Task prompt —
Nothing but the lines below from the one that contains "single quotes in" through the one that contains "I recently needed" should be retyped, exactly and including both ends. Do not include pictures.

Extracted records —
'''
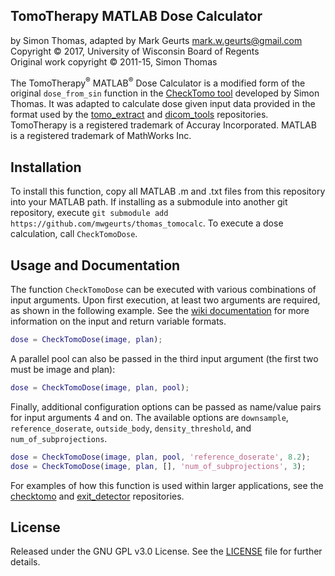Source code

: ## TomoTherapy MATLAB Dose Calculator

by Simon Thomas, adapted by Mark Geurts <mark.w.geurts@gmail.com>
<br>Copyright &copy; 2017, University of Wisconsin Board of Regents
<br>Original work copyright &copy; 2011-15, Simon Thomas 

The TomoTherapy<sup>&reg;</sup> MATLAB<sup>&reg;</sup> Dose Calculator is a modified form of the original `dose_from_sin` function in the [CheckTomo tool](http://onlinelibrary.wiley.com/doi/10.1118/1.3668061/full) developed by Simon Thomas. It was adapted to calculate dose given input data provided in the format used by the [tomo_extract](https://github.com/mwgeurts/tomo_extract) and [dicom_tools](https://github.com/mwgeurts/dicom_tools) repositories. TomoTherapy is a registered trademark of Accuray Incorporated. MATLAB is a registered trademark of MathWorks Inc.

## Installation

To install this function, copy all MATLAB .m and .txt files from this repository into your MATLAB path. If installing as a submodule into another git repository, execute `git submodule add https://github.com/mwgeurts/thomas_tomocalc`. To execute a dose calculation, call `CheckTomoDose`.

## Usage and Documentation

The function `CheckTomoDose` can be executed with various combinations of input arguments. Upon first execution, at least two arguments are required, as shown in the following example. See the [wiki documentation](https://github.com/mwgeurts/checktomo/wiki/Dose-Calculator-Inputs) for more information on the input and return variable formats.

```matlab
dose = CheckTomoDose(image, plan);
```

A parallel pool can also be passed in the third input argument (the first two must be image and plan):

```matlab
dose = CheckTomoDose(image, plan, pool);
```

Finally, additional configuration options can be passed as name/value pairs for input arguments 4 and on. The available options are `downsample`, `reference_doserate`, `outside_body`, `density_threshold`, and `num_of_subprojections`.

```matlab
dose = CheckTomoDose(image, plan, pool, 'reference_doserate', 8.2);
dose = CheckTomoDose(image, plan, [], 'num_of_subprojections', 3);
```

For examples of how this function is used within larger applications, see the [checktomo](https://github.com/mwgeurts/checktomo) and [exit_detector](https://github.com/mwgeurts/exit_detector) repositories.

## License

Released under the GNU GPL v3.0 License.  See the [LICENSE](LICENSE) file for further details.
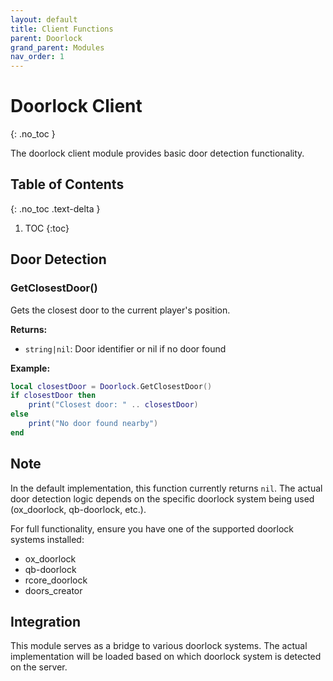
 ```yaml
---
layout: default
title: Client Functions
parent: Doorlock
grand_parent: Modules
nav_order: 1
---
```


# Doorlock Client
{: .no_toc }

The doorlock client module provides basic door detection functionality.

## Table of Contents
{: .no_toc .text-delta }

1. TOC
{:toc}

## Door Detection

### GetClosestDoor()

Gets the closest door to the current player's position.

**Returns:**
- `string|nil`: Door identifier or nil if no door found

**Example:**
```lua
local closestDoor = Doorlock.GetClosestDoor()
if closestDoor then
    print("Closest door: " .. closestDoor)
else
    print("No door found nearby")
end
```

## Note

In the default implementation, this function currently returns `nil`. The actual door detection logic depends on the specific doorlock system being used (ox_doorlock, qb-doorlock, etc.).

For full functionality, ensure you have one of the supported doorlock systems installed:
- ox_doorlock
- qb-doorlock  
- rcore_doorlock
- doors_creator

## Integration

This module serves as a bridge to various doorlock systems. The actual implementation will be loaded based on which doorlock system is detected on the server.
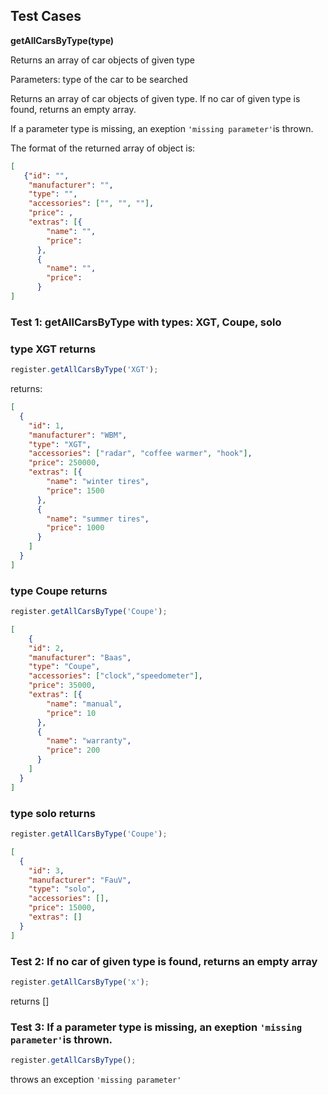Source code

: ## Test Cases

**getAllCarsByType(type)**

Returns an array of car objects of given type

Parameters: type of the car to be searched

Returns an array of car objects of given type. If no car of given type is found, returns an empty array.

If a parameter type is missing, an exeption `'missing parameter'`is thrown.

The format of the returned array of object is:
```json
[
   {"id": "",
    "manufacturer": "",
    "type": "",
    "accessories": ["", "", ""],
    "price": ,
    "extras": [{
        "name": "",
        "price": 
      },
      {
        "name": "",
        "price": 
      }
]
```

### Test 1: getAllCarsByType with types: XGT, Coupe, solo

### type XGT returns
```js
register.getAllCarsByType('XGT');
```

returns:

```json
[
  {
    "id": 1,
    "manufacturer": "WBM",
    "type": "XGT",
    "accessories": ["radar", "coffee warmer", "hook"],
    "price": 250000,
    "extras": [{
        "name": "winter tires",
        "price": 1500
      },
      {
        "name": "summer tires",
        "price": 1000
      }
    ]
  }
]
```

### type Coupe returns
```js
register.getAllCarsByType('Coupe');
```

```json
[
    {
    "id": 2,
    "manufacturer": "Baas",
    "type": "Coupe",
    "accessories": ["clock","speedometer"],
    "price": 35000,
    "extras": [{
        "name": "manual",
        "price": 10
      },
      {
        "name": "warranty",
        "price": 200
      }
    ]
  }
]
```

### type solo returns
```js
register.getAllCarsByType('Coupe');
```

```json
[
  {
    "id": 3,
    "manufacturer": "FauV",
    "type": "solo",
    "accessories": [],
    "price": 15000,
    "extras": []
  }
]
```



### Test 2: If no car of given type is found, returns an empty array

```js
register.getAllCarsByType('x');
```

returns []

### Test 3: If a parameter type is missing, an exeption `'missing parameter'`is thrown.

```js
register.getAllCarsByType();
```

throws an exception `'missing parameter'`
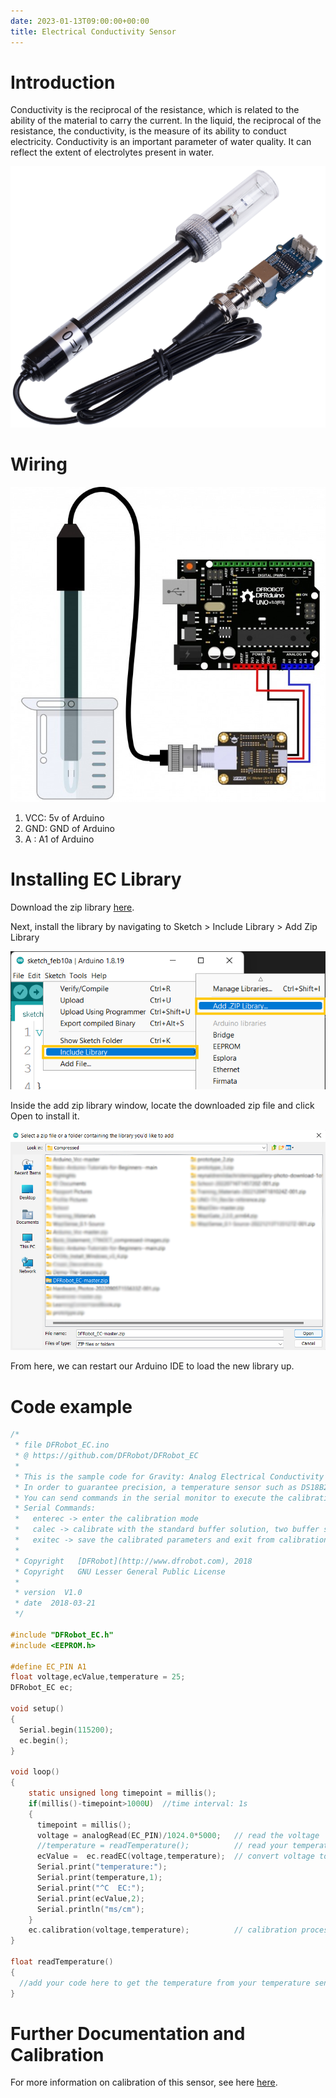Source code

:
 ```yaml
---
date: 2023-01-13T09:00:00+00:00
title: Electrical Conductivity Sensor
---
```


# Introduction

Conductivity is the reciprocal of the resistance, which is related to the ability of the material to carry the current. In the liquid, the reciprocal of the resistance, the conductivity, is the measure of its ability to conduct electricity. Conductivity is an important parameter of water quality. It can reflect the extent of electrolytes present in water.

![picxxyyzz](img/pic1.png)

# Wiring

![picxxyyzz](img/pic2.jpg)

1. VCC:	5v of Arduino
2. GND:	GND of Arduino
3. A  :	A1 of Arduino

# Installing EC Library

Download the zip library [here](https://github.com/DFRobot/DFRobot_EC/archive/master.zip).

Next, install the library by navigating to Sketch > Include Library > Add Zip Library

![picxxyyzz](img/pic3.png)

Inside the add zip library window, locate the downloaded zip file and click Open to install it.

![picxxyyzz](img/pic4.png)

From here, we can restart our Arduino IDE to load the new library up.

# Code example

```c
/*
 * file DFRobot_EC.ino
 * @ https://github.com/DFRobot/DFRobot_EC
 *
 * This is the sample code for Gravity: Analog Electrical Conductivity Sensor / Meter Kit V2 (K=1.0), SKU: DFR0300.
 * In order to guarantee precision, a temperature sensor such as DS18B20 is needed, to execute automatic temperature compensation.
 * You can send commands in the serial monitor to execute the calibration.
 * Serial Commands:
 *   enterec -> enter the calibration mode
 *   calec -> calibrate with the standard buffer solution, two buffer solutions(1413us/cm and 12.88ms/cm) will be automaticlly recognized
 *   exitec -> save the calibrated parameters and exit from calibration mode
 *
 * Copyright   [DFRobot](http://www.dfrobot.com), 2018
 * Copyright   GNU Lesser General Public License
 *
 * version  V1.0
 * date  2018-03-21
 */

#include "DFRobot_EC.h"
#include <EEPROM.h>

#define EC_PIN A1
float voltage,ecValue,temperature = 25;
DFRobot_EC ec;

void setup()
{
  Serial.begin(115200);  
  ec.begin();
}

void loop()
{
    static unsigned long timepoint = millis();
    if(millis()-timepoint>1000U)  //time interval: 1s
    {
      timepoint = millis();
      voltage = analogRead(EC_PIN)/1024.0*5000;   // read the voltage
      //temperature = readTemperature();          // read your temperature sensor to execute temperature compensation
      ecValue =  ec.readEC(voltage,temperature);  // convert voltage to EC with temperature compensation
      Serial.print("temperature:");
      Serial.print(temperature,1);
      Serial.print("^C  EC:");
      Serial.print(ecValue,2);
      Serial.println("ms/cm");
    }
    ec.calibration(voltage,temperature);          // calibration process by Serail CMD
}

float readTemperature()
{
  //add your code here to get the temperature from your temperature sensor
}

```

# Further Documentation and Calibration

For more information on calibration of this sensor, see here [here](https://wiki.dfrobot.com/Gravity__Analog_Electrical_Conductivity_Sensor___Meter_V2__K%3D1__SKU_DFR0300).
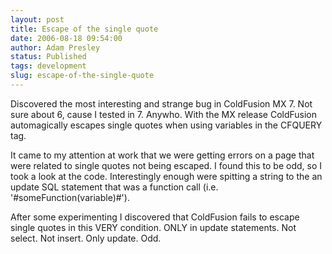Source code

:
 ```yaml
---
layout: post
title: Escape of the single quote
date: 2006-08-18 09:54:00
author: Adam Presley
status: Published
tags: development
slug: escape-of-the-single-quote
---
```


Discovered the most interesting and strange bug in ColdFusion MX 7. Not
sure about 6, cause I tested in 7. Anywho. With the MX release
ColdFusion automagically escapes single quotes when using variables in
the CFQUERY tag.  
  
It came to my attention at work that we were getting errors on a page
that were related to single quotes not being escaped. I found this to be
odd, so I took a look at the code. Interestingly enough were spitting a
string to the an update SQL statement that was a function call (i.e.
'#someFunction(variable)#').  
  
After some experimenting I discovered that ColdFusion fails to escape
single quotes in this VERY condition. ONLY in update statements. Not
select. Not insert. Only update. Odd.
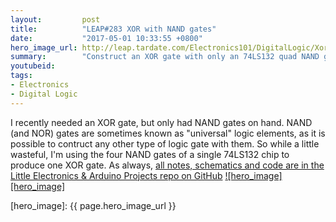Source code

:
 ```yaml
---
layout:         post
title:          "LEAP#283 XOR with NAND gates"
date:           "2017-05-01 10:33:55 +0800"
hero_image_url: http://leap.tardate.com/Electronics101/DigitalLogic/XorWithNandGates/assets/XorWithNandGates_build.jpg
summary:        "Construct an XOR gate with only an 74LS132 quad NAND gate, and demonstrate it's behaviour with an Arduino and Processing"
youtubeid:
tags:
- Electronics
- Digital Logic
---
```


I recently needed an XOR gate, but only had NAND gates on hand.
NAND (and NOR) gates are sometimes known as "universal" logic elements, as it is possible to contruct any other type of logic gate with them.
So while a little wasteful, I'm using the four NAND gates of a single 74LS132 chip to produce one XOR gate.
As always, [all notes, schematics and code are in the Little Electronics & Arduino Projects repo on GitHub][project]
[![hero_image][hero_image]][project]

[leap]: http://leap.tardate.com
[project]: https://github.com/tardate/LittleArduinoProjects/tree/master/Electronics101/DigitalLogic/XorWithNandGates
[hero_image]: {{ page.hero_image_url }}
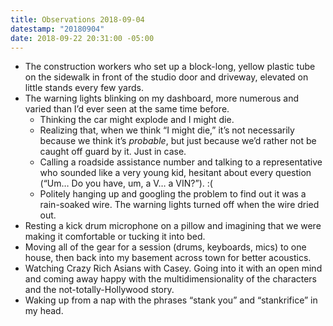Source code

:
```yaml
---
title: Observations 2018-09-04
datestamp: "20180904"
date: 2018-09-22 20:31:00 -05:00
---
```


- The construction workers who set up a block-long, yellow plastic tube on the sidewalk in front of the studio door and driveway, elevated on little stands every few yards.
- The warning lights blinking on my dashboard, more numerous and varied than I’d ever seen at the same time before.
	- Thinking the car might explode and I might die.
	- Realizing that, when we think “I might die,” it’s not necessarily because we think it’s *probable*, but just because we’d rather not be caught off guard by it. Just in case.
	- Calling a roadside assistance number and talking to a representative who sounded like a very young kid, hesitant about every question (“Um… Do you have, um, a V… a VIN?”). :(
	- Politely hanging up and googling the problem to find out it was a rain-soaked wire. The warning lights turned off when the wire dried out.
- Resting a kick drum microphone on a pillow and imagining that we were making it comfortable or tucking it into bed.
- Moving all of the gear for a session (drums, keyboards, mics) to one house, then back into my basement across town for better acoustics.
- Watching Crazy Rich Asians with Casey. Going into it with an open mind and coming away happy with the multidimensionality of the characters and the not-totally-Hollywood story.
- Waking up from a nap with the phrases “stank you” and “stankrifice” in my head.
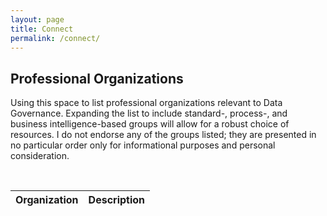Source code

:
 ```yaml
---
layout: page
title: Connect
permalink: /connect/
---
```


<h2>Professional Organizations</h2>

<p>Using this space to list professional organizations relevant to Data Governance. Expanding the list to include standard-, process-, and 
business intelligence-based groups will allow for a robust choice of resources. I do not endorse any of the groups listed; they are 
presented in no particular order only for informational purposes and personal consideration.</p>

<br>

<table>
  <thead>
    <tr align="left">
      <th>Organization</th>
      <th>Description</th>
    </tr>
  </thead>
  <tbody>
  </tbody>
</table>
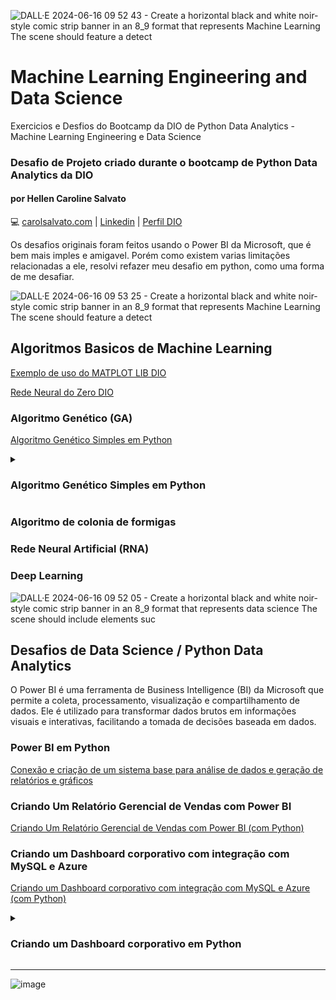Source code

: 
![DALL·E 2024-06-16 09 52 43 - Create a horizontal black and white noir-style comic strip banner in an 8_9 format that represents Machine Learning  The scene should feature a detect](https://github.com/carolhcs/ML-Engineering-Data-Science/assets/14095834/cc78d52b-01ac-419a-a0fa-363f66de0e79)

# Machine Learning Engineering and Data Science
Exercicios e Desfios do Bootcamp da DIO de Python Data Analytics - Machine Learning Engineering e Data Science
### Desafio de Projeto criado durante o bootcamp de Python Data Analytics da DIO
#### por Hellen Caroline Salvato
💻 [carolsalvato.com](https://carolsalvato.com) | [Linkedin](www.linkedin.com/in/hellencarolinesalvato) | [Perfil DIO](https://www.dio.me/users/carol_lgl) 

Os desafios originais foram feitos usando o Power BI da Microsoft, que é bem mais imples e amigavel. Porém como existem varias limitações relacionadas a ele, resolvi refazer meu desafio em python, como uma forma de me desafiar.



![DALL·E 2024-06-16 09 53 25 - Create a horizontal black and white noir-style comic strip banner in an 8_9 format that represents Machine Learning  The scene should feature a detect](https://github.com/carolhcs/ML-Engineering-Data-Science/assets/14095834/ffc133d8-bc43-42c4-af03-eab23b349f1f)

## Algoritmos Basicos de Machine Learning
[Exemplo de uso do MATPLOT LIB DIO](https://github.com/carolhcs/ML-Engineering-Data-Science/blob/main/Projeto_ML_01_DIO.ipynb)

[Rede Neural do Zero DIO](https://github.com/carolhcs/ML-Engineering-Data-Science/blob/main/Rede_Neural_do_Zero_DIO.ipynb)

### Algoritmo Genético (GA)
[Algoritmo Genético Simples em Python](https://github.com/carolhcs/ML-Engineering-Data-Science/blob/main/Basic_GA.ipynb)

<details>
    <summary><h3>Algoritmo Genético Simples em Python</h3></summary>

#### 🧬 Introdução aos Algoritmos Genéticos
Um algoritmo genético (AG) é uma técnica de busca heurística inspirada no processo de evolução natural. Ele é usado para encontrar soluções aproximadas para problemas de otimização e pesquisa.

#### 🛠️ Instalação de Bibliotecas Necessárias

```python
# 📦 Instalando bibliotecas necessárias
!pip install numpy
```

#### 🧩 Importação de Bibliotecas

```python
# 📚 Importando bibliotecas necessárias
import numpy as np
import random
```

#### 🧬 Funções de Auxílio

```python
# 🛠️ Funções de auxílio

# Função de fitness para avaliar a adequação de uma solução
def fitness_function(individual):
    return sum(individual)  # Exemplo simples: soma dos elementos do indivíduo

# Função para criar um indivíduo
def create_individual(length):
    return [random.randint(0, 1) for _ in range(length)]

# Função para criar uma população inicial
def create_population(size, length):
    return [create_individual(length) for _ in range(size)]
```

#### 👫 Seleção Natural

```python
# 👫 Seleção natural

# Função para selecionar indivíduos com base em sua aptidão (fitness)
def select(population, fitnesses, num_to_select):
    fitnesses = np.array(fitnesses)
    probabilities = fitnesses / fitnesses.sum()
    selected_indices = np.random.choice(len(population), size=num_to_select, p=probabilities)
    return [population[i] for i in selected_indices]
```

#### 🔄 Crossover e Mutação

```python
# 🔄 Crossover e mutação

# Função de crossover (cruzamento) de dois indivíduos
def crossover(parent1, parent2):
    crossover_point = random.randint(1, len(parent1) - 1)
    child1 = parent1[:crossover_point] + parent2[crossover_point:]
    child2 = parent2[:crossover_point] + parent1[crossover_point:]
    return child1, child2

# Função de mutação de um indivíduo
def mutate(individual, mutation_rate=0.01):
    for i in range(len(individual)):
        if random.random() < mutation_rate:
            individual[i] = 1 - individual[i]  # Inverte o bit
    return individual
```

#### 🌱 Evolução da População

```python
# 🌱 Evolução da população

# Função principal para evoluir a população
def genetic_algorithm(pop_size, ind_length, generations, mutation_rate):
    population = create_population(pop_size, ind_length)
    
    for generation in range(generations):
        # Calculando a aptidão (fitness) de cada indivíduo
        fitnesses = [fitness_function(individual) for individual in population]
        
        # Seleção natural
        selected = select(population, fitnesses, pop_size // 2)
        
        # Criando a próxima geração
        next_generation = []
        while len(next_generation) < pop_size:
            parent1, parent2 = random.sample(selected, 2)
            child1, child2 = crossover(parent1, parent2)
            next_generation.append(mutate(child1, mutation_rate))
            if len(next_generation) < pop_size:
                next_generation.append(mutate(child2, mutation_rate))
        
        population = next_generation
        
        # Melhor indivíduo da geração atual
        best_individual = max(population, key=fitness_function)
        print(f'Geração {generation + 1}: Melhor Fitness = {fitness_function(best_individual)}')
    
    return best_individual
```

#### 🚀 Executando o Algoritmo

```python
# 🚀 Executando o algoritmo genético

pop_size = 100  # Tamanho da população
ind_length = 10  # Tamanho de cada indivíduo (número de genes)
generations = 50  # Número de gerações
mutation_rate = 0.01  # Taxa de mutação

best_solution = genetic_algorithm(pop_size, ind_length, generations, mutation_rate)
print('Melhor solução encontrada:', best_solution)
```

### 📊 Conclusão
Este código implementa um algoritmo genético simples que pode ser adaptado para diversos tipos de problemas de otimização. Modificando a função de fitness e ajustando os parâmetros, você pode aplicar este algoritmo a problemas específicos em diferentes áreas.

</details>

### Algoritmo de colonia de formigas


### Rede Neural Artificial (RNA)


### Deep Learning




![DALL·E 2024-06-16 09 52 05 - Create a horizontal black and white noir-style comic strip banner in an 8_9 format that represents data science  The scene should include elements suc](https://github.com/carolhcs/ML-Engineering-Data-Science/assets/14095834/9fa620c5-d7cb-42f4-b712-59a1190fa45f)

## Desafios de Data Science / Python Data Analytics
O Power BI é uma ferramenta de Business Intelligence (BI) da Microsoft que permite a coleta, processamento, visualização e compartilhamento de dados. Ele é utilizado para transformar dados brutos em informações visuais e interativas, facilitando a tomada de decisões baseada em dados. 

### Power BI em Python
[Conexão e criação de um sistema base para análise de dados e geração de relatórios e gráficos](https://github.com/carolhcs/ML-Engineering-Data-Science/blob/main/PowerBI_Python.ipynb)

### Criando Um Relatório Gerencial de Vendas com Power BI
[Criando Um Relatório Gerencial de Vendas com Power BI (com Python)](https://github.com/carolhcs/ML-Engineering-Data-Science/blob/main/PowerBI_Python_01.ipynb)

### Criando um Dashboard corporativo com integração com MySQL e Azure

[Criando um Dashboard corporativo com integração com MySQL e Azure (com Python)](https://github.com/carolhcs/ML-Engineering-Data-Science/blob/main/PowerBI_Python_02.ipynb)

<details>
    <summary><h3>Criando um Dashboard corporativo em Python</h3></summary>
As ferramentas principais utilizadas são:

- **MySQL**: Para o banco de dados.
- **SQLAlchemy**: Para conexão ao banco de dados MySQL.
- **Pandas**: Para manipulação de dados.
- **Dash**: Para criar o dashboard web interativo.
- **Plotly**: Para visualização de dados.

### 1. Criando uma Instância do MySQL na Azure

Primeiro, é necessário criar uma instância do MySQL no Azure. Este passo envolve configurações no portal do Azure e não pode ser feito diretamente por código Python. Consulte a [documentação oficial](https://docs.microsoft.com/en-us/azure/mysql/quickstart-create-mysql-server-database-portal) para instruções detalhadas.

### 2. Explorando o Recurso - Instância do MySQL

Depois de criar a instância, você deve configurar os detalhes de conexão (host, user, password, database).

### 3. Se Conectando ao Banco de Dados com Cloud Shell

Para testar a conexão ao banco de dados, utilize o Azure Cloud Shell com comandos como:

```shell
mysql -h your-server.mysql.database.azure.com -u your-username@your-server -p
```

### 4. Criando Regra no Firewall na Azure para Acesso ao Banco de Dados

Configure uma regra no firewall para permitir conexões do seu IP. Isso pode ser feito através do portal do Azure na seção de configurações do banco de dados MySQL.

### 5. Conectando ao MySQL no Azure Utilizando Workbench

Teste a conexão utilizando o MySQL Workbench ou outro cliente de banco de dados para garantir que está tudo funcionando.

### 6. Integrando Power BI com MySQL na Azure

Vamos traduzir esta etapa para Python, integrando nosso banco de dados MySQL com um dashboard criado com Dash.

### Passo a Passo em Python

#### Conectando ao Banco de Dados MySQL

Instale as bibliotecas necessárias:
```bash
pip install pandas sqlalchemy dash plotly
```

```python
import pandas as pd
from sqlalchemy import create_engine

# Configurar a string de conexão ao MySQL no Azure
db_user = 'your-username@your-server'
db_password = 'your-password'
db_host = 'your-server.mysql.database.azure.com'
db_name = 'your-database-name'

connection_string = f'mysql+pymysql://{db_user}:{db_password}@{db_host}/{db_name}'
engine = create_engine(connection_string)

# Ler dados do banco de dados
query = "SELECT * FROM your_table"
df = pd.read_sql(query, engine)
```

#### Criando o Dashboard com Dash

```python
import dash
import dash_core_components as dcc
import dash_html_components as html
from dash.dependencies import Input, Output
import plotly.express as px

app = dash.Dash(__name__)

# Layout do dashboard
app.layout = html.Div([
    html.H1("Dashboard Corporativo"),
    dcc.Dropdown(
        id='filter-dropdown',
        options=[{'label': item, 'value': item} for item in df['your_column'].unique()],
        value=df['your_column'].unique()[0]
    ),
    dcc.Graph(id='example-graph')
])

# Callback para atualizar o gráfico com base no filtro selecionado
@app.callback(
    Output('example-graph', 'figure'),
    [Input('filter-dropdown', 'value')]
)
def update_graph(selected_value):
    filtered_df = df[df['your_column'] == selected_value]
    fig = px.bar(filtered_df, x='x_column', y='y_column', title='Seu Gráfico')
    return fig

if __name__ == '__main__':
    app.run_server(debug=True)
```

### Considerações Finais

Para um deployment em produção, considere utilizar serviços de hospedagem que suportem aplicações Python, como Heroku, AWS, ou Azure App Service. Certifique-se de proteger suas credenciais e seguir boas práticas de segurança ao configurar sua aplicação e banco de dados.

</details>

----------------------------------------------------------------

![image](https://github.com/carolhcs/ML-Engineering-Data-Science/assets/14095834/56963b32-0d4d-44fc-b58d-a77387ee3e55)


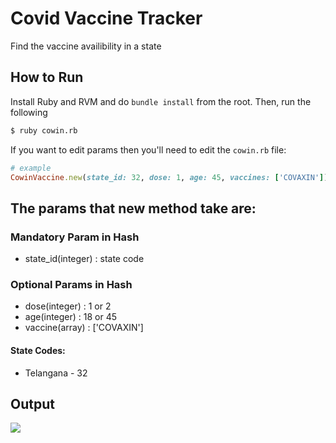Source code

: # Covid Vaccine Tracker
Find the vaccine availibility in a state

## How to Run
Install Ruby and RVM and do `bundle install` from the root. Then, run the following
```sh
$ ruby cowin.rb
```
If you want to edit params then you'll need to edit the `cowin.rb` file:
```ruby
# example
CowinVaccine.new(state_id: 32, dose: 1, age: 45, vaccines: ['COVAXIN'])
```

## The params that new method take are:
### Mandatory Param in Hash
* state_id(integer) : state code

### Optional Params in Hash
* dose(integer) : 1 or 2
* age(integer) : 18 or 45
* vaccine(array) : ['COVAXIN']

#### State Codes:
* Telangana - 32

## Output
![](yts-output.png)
'''
Written response —
single quotes in this VERY condition. ONLY in update statements. Not
select. Not insert. Only update. Odd.
Source code

:
 ```yaml
---
layout:         post
title:          "LEAP#283 XOR with NAND gates"
date:           "2017-05-01 10:33:55 +0800"
hero_image_url: http://leap.tardate.com/Electronics101/DigitalLogic/XorWithNandGates/assets/XorWithNandGates_build.jpg
summary:        "Construct an XOR gate with only an 74LS132 quad NAND gate, and demonstrate it's behaviour with an Arduino and Processing"
youtubeid:
tags:
- Electronics
- Digital Logic
---
```


I recently needed an XOR gate, but only had NAND gates on hand.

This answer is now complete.